Our food is an extension of our overall philosophy of “a healthy mind in a healthy body in a healthy environment.” For example, we don’t serve ocean fish at all, except salmon. We don’t hunt and kill; there is no game at our camps. At the Great Plains Conservation, if you can photograph it during the day, you will not find it on your menu in the evening.
It is women that give us hope. Women fight for their home, their circle of trust and if we view the planet as our collective home, then we need women to lead the charge to protect it. This does not mean to say that we think this undermines the work that men need to do, or that they are mutually exclusive, but rather that we are inspired by women and the ways in which they get things done.
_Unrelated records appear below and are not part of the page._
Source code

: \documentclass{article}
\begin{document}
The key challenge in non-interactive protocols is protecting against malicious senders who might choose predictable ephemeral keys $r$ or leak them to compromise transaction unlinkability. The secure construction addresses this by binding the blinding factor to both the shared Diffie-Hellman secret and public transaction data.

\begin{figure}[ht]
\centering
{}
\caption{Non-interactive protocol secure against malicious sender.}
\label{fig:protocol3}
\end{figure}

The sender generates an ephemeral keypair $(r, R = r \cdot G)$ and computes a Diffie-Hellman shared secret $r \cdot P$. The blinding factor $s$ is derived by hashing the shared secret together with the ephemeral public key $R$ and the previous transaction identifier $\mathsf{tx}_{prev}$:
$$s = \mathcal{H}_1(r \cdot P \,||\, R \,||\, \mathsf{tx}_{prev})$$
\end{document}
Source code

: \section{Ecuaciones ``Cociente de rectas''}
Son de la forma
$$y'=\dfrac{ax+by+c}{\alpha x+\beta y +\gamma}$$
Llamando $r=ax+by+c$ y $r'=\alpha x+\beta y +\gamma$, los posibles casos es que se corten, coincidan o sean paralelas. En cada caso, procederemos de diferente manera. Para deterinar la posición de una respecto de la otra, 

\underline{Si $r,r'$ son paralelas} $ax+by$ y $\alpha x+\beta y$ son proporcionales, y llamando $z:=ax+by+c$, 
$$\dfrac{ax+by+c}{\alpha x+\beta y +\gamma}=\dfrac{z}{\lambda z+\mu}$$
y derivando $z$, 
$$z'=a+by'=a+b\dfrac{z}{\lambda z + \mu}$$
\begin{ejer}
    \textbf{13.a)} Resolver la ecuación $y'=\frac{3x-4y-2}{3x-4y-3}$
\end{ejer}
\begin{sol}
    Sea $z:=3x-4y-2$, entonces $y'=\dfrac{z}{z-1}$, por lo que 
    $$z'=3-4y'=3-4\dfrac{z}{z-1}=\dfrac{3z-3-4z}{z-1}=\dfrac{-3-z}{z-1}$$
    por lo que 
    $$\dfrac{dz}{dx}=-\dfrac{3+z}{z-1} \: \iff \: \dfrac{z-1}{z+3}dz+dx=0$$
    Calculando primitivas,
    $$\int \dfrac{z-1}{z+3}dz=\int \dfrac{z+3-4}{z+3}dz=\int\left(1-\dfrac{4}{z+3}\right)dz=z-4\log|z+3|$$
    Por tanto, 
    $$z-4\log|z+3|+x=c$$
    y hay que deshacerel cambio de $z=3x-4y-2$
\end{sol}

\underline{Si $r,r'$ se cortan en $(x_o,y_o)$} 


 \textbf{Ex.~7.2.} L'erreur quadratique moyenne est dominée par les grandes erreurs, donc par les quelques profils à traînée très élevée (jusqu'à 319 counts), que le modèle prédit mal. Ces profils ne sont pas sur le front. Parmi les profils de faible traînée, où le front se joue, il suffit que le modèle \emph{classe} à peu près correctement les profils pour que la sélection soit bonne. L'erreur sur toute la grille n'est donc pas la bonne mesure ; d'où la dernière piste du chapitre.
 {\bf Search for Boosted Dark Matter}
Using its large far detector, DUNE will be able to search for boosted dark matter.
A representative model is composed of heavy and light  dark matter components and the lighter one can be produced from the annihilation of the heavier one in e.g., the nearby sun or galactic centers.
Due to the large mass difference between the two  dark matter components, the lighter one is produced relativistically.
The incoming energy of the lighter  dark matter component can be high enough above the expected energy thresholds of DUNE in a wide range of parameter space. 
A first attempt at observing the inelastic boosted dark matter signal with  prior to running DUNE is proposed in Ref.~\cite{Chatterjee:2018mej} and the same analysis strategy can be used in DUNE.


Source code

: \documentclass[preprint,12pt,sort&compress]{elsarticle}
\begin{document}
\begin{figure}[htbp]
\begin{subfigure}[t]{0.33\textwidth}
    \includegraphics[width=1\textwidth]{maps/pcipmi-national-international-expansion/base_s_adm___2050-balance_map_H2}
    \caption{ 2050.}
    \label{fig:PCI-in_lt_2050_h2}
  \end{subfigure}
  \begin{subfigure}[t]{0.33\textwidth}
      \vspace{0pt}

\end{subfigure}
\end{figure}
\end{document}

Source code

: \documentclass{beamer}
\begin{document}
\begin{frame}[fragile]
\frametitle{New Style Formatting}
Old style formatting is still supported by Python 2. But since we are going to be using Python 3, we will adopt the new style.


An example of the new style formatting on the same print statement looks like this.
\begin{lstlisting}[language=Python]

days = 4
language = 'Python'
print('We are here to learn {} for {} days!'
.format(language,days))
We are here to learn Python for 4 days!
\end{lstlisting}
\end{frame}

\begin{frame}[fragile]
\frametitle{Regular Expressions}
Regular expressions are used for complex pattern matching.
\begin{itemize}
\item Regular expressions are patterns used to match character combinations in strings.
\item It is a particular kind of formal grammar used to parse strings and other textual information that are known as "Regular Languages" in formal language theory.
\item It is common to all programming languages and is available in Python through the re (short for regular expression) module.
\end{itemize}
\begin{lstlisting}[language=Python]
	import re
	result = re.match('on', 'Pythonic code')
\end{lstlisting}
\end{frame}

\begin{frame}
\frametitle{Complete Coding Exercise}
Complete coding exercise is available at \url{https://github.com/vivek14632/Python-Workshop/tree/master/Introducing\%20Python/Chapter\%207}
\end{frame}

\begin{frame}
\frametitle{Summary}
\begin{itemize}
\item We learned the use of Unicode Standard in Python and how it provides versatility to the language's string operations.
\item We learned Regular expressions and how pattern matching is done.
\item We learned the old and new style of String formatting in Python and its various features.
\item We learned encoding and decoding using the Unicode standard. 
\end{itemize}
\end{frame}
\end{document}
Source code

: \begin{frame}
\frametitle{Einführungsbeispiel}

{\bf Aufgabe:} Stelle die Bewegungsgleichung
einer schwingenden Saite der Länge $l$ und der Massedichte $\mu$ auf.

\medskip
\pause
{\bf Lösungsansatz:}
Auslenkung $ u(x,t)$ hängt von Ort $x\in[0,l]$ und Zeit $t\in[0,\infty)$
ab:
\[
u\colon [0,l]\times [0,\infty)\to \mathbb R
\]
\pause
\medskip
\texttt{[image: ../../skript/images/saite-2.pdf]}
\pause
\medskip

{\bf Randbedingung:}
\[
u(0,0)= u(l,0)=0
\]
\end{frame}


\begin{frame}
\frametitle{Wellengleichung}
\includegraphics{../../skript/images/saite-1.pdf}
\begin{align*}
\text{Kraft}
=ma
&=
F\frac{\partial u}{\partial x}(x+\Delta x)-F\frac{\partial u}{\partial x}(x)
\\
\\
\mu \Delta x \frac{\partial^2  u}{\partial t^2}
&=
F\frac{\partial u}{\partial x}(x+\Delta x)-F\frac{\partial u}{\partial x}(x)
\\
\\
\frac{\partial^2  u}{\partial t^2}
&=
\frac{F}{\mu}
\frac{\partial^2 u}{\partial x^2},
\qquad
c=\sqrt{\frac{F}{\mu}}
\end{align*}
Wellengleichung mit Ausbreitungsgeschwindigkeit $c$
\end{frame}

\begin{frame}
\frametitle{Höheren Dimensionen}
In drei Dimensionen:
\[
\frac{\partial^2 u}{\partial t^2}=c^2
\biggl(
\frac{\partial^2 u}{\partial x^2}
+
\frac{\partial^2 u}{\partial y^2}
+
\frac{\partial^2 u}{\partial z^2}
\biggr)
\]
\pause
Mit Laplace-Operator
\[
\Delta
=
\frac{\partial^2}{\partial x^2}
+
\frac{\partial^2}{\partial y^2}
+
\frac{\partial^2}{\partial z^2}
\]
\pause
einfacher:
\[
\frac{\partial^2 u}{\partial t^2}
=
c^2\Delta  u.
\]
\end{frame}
On Wildlife Photography and Filmmaking
There is a Latin phrase, Homo nosce te Ipsum (Man know thyself). It’s something we live by. We believe that if we know ourselves, we can know others, and then we can know and care for everything. Our films drive such understanding and present parallels that we hope audiences can see and use to learn more about themselves, as members of a larger community.
Non-disturbance is a strict discipline for us. We are hyper sensitive to what animals are doing and often say that we have failed in what we do if the animal sees us, and doubly failed if the animal stops in its behavior and reacts to us. When we watch TV and see an elephant charge, we know that someone disturbed that elephant and it is not ethical. Filmmaking ethics are the same as life ethics: be truthful, be kind.
We are the storytelling “ape,” but we are also communal beings, where sitting around a meal and discussing things are some of our happiest moments. Preparing meals together and sharing with our community is essential. That is why we have put interactive kitchens in our Relais & Châteaux camps, promote executive chefs and make use of that communal spirit.